On shore nobody’s waiting.

The children, firm and delicious

as morning goods, have sheathed up their spades.

The boy with burned legs

has stepped out of his pantaloons

and skips in his blue vest

on the verandah boards.

The big one lights a mosquito candle,

Dad fills his glass of wine

four times, while they count,

and crickets saw in the ditch, frantic

along with the old car number-plate

and the boys’ jar of fishing maggots.

They are screeching, all of them:

night, night, night’s come

and no one’s ever had a pedalo out this long
.

Night-wind sifts on the shore

where striped recliners and wind-breaks

squeak by the green pavilion

crying for more.

 

I’ve lost my wife to the sea

Dad thinks hazily,

and takes another bottle of Muscadet

out of the gas cooler,

he imagines her dreaming

and sleeping miles from him,

each breath takes her farther,

toes in the air,

sea claps under her pedalo

impudently happy –

 

Below me now a mirror of wave-ruts

in firm brown sand,

I’d pulled her with me for miles

and there was nowhere to hide.

Now let me see you swim back

I said.
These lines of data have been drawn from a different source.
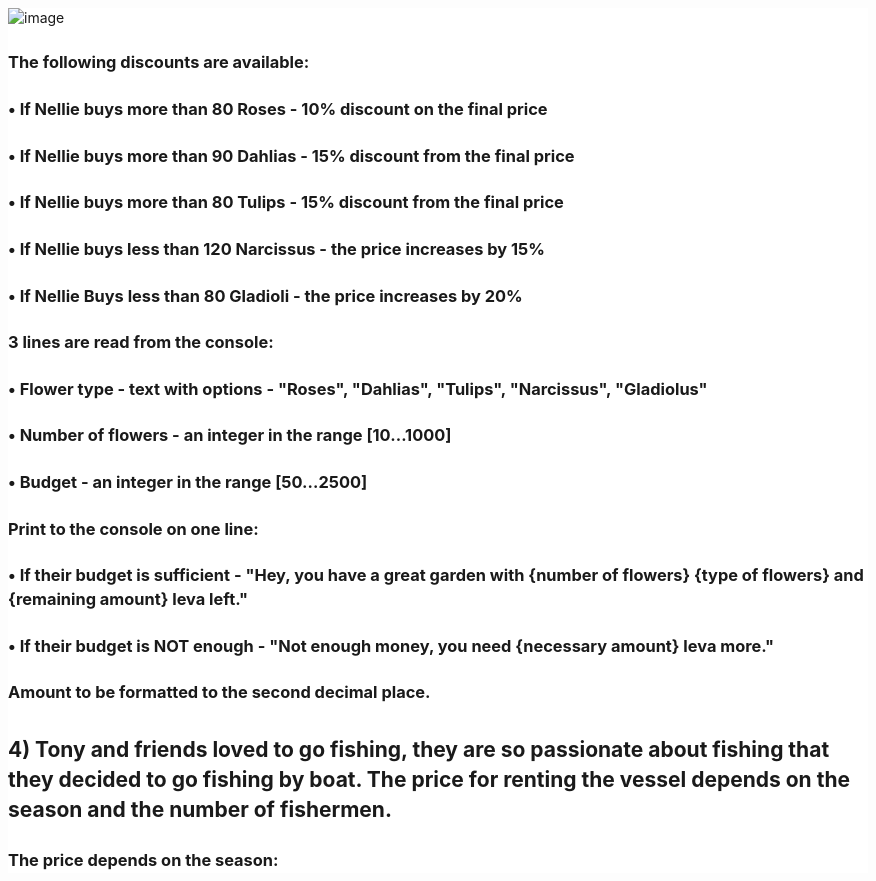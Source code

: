 ![image](https://user-images.githubusercontent.com/117260079/221259178-803bdb11-6c21-495f-9072-2cd7138f9dc6.png)

### The following discounts are available:

### • If Nellie buys more than 80 Roses - 10% discount on the final price

### • If Nellie buys more than 90 Dahlias - 15% discount from the final price

### • If Nellie buys more than 80 Tulips - 15% discount from the final price

### • If Nellie buys less than 120 Narcissus - the price increases by 15%

### • If Nellie Buys less than 80 Gladioli - the price increases by 20%

### 3 lines are read from the console:

### • Flower type - text with options - "Roses", "Dahlias", "Tulips", "Narcissus", "Gladiolus"

### • Number of flowers - an integer in the range [10…1000]

### • Budget - an integer in the range [50…2500]

### Print to the console on one line:

### • If their budget is sufficient - "Hey, you have a great garden with {number of flowers} {type of flowers} and {remaining amount} leva left."

### • If their budget is NOT enough - "Not enough money, you need {necessary amount} leva more."

### Amount to be formatted to the second decimal place.

## 4) Tony and friends loved to go fishing, they are so passionate about fishing that they decided to go fishing by boat. The price for renting the vessel depends on the season and the number of fishermen.

### The price depends on the season:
She was mouthing

like mackerel tossed in a bucket

when the man’s too busy to kill it,

with her scale-lapped bathing-hat

fly-blown and crazing.

She had nothing on underneath.

She was bare and bald as an eel.

             Now she was an old bathing-woman

             a mackintoshed marine Venus,

             now she was that girl with lipstick

             a push-up bra and a beehive,

             now she was a slippery customer at Cannes

             bare-breasted and young,

             now she was my old

             familiar snake again.

I took her curls in my hands and I pulled

but they were limpetted, smiling,

and there were just the two of us rocking.

We were close as spies

and she stayed silent

till day dived after its horizon

and the sea rustled with moonlight.

 

Swell shuts and opens

like a throat,

she claps

under my pedalo

impudently happy.

Where are you now

my sister, my spouse?

Clap with one hand

or clap to nothing –

I know you can.

Kiss me with the kisses of your mouth

my sister, my spouse.

The pedalo rocks

and is still again.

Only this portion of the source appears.